Dans cet arrêt, l’obligation faite à l’État d’incriminer avec précision tout comportement assimilable à la réduction en servitude a mis en lumière la vocation de la Convention à réglementer également les relations entre individus, et non pas seulement celles entre l’État et le justiciable.

***

Le recours individuel a également contribué à transformer le droit interne français. En effet, à partir de l’ouverture aux citoyens français du droit de recours individuel, la Cour européenne des droits de l’homme a relevé, avec le recul qui est celui d’une instance internationale, certaines lacunes de notre dispositif, pourtant développé, de protection des droits fondamentaux. Les constatations critiques de la CEDH sont des stimulants qui concourent à des progrès de la législation comme de la jurisprudence. Même sans condamnation de la CEDH, le législateur garde présentes à l’esprit les exigences de la Convention. Les juridictions elles-mêmes écoutent la Cour européenne des droits de l’homme. Les principes dégagés par la jurisprudence dynamique de la Cour EDH « infusent » ainsi la jurisprudence des juges du fond et de cassation.

La fonction créatrice du juge national a pris une dimension nouvelle avec l’émergence, dans les normes applicables, des traités internationaux. Le juge doit en effet en assurer l’application, voire la prééminence, notamment lorsqu’ils consacrent des droits fondamentaux au profit des citoyens. Le contrôle de conventionnalité ou de proportionnalité est parfois critiqué au regard des principes fondamentaux de sécurité juridique ou de prévisibilité du droit. Malgré ces inconvénients potentiels, ce contrôle répond à la nécessité pour le juge de vérifier le respect d’un juste équilibre entre les objectifs poursuivis par le législateur et les moyens utilisés pour les atteindre, lesquels ne doivent pas porter une atteinte excessive et insupportable aux droits fondamentaux d’autrui.

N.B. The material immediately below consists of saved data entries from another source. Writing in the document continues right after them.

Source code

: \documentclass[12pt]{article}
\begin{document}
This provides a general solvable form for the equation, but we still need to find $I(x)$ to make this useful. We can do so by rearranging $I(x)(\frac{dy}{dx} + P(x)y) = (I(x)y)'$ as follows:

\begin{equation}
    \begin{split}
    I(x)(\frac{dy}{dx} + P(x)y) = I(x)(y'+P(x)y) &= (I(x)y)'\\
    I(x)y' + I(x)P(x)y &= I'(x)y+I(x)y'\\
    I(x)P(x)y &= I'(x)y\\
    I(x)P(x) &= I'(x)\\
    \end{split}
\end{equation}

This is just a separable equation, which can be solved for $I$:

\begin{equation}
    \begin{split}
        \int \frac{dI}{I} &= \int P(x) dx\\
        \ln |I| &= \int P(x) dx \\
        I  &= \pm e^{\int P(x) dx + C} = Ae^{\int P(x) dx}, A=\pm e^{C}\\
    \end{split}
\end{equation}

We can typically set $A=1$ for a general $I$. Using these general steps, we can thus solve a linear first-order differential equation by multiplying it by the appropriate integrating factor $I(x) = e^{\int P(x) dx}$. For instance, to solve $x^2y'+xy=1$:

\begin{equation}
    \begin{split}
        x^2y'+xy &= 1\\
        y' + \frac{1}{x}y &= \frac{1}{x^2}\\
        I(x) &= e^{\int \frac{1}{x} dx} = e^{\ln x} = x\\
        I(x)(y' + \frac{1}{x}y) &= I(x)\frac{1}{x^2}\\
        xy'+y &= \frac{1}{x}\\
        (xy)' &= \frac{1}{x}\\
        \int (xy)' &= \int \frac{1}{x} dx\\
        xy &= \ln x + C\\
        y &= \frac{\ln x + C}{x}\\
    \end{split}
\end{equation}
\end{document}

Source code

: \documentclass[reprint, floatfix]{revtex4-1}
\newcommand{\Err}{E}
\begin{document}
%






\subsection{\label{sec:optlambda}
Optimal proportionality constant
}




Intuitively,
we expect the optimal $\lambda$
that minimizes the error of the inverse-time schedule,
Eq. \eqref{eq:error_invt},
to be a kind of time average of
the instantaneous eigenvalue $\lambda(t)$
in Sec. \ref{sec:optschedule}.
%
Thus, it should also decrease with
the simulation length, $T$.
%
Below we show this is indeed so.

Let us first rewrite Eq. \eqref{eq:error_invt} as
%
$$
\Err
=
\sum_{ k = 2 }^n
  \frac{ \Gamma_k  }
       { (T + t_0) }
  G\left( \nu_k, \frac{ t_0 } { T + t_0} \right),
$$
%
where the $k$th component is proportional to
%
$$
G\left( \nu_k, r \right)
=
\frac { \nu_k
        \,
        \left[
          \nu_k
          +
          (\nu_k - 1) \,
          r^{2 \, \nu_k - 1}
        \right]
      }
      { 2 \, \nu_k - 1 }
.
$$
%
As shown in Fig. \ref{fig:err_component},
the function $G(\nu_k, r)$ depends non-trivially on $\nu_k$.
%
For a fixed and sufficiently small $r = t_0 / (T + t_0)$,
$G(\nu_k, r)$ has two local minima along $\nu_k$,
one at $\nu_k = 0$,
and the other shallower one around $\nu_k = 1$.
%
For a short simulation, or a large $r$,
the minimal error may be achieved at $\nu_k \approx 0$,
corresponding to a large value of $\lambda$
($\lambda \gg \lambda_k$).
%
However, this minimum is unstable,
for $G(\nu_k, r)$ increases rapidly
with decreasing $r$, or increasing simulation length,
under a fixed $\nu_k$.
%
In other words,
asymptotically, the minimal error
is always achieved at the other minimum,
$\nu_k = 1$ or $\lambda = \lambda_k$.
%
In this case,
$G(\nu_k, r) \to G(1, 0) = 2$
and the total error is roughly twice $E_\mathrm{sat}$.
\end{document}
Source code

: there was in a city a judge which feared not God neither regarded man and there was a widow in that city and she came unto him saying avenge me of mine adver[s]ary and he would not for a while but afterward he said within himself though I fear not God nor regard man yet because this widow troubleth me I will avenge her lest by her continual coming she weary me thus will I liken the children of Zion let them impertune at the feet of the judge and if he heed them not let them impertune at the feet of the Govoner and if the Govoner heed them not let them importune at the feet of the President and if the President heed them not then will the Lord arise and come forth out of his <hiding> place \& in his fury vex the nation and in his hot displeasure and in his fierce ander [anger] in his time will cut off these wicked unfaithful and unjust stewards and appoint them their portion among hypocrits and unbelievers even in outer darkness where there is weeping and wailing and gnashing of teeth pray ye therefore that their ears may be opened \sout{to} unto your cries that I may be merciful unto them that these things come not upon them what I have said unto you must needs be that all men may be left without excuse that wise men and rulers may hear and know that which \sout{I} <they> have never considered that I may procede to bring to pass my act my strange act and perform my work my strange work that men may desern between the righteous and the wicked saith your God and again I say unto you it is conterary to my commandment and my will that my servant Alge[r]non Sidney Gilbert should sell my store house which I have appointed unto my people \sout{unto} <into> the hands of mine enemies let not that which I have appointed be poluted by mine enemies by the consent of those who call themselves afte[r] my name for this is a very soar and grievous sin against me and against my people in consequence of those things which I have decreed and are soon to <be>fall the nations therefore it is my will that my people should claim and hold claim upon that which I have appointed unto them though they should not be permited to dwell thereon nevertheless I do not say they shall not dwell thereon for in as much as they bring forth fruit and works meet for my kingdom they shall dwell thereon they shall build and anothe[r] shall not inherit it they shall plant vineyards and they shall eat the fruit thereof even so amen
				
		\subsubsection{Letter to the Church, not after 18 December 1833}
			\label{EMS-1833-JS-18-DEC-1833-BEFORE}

Il appartient alors au juge saisi de rechercher un équilibre entre des droits et, le cas échéant, de privilégier la solution la plus protectrice de l’intérêt le plus légitime.

Pour harmoniser et unifier l’application de la loi, il importe que la Cour de cassation maintienne, même dans le cadre du contrôle de conventionnalité, sa mission normative d’interprète de la loi : en développant substantiellement la motivation des décisions recourant au contrôle de conventionnalité, et en fixant des lignes de conduite claires à destination des juges du fond.

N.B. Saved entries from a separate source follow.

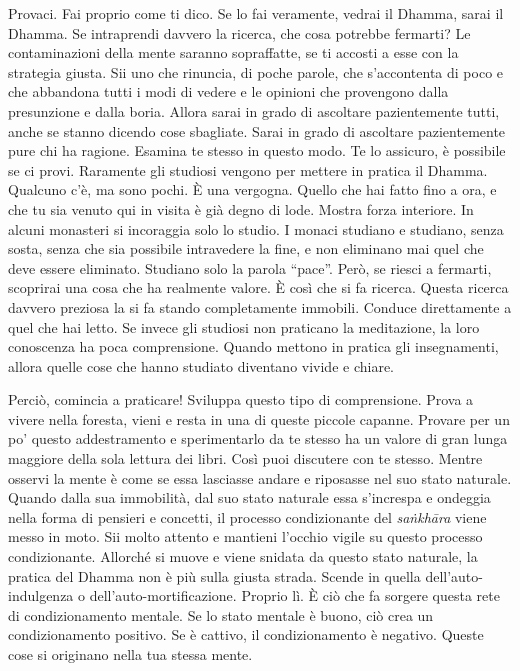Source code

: Provaci. Fai proprio come ti dico. Se lo fai veramente, vedrai il
Dhamma, sarai il Dhamma. Se intraprendi davvero la ricerca, che cosa
potrebbe fermarti? Le contaminazioni della mente saranno sopraffatte, se
ti accosti a esse con la strategia giusta. Sii uno che rinuncia, di
poche parole, che s'accontenta di poco e che abbandona tutti i modi di
vedere e le opinioni che provengono dalla presunzione e dalla boria.
Allora sarai in grado di ascoltare pazientemente tutti, anche se stanno
dicendo cose sbagliate. Sarai in grado di ascoltare pazientemente pure
chi ha ragione. Esamina te stesso in questo modo. Te lo assicuro, è
possibile se ci provi. Raramente gli studiosi vengono per mettere in
pratica il Dhamma. Qualcuno c'è, ma sono pochi. È una vergogna. Quello
che hai fatto fino a ora, e che tu sia venuto qui in visita è già degno
di lode. Mostra forza interiore. In alcuni monasteri si incoraggia solo
lo studio. I monaci studiano e studiano, senza sosta, senza che sia
possibile intravedere la fine, e non eliminano mai quel che deve essere
eliminato. Studiano solo la parola ``pace''. Però, se riesci a fermarti,
scoprirai una cosa che ha realmente valore. È così che si fa ricerca.
Questa ricerca davvero preziosa la si fa stando completamente immobili.
Conduce direttamente a quel che hai letto. Se invece gli studiosi non
praticano la meditazione, la loro conoscenza ha poca comprensione.
Quando mettono in pratica gli insegnamenti, allora quelle cose che hanno
studiato diventano vivide e chiare.

Perciò, comincia a praticare! Sviluppa questo tipo di comprensione.
Prova a vivere nella foresta, vieni e resta in una di queste piccole
capanne. Provare per un po' questo addestramento e sperimentarlo da te
stesso ha un valore di gran lunga maggiore della sola lettura dei libri.
Così puoi discutere con te stesso. Mentre osservi la mente è come se
essa lasciasse andare e riposasse nel suo stato naturale. Quando dalla
sua immobilità, dal suo stato naturale essa s'increspa e ondeggia nella
forma di pensieri e concetti, il processo condizionante del
\emph{saṅkhāra} viene messo in moto. Sii molto attento e mantieni
l'occhio vigile su questo processo condizionante. Allorché si muove e
viene snidata da questo stato naturale, la pratica del Dhamma non è più
sulla giusta strada. Scende in quella dell'auto-indulgenza o
dell'auto-mortificazione. Proprio lì. È ciò che fa sorgere questa rete
di condizionamento mentale. Se lo stato mentale è buono, ciò crea un
condizionamento positivo. Se è cattivo, il condizionamento è negativo.
Queste cose si originano nella tua stessa mente.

La Cour de cassation se trouve ainsi aujourd’hui au cœur d’un système juridique imposant aux juges un travail complexe d’articulation de règles de droit d’origine diverse. Sans méconnaître les spécificités du droit interne, il s’agit aussi de s’inscrire dans un mouvement de renforcement de principes fondamentaux supranationaux. Dans ce contexte, la confiance dans le fonctionnement de la justice implique de nourrir le dialogue entre juridictions.

***

Au cœur de ce dialogue des juges, et depuis la loi du 15 juin 2000 en matière pénale, et la loi du 18 novembre 2016 en matière civile, la législation française a prévu une procédure de réexamen des affaires à la suite d’une condamnation par la Cour de Strasbourg.

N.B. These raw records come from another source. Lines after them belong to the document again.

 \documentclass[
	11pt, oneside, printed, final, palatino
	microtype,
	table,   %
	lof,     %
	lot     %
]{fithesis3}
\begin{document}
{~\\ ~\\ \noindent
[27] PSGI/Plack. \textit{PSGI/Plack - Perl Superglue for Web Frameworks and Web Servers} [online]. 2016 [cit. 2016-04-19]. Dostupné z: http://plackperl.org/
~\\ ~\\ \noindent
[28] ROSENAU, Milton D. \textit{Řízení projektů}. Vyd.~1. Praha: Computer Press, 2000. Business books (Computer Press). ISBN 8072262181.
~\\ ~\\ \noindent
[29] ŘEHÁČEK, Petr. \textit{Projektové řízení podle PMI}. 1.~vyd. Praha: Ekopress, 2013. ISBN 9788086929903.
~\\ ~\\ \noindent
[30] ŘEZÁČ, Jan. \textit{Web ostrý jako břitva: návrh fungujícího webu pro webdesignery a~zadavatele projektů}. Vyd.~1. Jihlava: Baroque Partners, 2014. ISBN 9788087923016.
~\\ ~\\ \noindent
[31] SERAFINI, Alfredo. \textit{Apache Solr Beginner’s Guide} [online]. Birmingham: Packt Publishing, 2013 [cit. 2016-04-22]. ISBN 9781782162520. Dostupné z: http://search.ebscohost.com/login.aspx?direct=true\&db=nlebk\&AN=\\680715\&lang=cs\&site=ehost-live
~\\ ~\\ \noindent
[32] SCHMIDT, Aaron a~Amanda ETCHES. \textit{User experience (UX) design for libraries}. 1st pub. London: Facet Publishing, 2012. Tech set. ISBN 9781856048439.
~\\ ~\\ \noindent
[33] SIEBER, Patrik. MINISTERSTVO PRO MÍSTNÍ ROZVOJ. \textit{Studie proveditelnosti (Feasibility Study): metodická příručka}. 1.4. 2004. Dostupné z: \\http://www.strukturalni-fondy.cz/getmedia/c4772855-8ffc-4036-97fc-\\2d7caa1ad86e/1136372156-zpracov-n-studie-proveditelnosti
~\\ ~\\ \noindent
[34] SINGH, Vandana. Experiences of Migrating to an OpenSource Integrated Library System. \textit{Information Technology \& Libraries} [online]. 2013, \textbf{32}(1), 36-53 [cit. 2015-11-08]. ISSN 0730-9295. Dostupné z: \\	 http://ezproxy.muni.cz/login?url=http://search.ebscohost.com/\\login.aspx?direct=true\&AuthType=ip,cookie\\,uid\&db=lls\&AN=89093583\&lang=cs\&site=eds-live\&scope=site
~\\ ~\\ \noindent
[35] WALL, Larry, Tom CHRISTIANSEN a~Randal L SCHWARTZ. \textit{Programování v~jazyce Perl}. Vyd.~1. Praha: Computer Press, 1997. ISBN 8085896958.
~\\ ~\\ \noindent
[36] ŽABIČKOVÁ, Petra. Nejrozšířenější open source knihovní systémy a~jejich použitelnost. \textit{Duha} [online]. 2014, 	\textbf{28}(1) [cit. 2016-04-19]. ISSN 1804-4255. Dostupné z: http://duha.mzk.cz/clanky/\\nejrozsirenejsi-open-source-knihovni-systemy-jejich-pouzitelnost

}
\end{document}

Par ailleurs, la France a ratifié, le 12 avril 2018, le protocole n° 16 à la Convention européenne des droits de l’homme, déclenchant par la même occasion son entrée en vigueur. Ce protocole a pour objectif également de renforcer le dialogue entre la Cour européenne et les plus hautes juridictions nationales. Les hautes juridictions françaises peuvent désormais adresser à la CEDH des demandes d’avis consultatifs sur des questions de principe relatives à l’interprétation ou à l’application des droits et libertés définis par la Convention ou ses protocoles, dans le cadre d’affaires pendantes devant lesdites juridictions. L’avis rendu alors par la CEDH est motivé et non contraignant. Ce dispositif permet ainsi des échanges permanents et fructueux entre la CEDH et les juridictions nationales. Il encourage le dialogue des juges et favorise la mise en place du principe de subsidiarité.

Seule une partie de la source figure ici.